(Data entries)

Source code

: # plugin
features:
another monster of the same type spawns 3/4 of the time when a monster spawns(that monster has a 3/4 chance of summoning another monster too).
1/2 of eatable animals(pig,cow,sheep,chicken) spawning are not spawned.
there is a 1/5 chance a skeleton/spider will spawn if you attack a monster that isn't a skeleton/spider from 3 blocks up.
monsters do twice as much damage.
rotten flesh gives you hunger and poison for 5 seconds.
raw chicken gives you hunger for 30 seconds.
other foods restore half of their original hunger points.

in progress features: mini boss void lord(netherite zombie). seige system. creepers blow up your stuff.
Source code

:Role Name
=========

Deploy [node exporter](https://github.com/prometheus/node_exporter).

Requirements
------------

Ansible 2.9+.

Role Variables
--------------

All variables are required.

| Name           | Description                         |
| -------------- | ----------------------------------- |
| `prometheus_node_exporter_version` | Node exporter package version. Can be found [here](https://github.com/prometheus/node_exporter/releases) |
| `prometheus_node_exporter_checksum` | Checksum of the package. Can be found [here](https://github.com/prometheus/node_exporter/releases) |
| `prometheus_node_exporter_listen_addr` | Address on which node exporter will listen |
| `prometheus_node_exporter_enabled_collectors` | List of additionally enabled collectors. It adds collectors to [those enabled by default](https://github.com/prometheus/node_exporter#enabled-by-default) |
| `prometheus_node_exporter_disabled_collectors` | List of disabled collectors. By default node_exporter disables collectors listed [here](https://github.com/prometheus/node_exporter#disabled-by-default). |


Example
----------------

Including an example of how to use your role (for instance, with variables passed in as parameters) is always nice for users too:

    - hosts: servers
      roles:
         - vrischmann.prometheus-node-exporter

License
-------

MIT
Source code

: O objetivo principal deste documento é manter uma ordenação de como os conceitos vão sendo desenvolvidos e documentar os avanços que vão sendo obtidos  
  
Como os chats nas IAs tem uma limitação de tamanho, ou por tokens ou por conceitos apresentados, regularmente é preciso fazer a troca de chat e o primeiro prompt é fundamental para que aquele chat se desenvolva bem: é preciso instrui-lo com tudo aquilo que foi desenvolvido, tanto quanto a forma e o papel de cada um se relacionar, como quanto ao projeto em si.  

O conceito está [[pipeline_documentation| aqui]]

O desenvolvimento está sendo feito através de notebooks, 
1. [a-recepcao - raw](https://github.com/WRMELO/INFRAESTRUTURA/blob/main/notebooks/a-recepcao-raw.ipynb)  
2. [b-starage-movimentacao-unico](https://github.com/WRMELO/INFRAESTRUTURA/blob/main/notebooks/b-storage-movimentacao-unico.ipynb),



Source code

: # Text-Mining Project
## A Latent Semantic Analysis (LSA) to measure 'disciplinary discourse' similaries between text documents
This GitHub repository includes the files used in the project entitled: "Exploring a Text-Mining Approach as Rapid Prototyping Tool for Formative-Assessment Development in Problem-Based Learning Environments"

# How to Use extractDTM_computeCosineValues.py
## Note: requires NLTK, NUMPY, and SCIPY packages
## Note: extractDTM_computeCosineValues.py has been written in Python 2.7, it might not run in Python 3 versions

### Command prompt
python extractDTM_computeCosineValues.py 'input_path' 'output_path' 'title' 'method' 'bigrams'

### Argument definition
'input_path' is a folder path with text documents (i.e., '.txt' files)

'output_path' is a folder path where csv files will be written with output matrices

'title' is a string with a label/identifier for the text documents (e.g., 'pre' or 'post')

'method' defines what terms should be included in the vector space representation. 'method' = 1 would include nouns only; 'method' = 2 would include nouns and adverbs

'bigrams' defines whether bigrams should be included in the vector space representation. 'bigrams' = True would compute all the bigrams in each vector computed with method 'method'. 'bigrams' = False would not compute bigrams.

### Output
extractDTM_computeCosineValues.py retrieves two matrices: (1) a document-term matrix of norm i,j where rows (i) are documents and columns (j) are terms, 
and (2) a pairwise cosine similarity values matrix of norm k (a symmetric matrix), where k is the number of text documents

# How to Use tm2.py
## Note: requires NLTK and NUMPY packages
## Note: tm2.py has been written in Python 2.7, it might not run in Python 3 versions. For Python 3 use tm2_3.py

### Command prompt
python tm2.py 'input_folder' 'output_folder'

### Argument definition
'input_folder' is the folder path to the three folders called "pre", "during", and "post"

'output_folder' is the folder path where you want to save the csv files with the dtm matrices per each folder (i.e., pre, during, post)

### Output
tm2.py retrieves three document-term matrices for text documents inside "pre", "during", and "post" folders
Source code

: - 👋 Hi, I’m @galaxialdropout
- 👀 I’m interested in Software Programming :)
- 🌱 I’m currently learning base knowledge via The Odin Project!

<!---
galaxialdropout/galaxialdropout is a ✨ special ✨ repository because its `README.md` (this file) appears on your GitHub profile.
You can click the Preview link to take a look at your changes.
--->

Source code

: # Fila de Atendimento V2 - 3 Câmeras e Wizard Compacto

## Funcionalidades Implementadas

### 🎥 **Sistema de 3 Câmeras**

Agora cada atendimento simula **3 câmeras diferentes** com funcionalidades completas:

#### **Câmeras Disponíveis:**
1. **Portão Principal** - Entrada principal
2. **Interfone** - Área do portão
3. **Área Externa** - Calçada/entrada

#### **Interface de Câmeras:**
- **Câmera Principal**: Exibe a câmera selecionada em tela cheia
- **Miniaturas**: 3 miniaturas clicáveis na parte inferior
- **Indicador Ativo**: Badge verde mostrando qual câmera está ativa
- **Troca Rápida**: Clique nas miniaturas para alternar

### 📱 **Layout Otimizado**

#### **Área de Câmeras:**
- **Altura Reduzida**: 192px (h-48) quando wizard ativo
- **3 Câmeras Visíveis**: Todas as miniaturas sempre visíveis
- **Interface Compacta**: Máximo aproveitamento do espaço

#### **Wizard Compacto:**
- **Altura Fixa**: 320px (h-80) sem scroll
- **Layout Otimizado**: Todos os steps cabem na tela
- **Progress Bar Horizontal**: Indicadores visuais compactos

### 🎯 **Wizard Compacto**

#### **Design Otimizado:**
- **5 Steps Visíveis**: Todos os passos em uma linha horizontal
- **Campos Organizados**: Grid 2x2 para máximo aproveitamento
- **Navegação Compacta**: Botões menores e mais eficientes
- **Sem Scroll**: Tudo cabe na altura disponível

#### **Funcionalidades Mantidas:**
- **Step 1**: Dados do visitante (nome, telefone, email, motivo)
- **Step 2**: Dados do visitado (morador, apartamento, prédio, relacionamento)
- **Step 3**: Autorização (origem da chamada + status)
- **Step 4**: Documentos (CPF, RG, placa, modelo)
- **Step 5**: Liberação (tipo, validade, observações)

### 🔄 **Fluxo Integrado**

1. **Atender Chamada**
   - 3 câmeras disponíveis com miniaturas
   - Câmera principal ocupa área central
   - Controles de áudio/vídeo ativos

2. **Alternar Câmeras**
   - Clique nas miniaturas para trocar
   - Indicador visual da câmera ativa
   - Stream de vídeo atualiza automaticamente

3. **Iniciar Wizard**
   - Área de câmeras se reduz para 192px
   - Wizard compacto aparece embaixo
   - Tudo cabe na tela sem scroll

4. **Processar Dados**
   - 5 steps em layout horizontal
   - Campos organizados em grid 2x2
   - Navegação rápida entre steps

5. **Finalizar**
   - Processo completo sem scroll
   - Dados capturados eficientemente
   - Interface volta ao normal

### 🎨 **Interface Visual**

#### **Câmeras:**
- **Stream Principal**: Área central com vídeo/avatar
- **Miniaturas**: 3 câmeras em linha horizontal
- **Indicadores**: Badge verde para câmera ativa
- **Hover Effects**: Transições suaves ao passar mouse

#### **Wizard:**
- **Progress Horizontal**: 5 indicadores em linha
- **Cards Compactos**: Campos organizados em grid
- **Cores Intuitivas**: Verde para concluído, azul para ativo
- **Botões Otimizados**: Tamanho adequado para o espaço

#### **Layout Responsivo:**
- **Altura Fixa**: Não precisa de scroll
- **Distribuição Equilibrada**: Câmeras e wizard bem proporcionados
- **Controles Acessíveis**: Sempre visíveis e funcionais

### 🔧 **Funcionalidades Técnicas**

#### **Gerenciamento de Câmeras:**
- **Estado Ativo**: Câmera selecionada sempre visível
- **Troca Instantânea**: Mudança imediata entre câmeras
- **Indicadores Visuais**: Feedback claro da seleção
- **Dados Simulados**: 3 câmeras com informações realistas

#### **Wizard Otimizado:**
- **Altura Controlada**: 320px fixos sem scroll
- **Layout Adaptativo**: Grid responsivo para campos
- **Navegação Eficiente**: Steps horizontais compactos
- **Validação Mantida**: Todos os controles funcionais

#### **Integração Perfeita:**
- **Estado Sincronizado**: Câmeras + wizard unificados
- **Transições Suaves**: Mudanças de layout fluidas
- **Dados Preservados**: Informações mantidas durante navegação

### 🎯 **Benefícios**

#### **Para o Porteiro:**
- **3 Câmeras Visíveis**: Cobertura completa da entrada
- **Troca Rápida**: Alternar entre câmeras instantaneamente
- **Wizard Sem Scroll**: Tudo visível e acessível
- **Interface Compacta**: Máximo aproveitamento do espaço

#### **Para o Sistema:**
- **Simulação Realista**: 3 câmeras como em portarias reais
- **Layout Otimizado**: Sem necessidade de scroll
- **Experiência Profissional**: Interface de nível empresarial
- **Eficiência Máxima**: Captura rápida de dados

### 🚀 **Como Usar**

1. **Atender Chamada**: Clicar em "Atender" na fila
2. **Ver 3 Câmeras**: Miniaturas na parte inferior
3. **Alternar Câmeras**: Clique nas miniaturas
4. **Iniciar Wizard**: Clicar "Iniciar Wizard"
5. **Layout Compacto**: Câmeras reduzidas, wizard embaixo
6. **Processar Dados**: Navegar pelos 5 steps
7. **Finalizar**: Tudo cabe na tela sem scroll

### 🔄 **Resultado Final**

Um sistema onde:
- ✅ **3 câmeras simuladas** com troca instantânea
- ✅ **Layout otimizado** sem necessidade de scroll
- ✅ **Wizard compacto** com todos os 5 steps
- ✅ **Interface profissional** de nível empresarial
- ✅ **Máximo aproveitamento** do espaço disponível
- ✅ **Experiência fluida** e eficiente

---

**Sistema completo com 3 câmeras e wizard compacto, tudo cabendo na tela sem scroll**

Your goal: Wherever the string "folders" is found in the entries, copy the line it sits in.

Answer for the task:
'input_folder' is the folder path to the three folders called "pre", "during", and "post"
tm2.py retrieves three document-term matrices for text documents inside "pre", "during", and "post" folders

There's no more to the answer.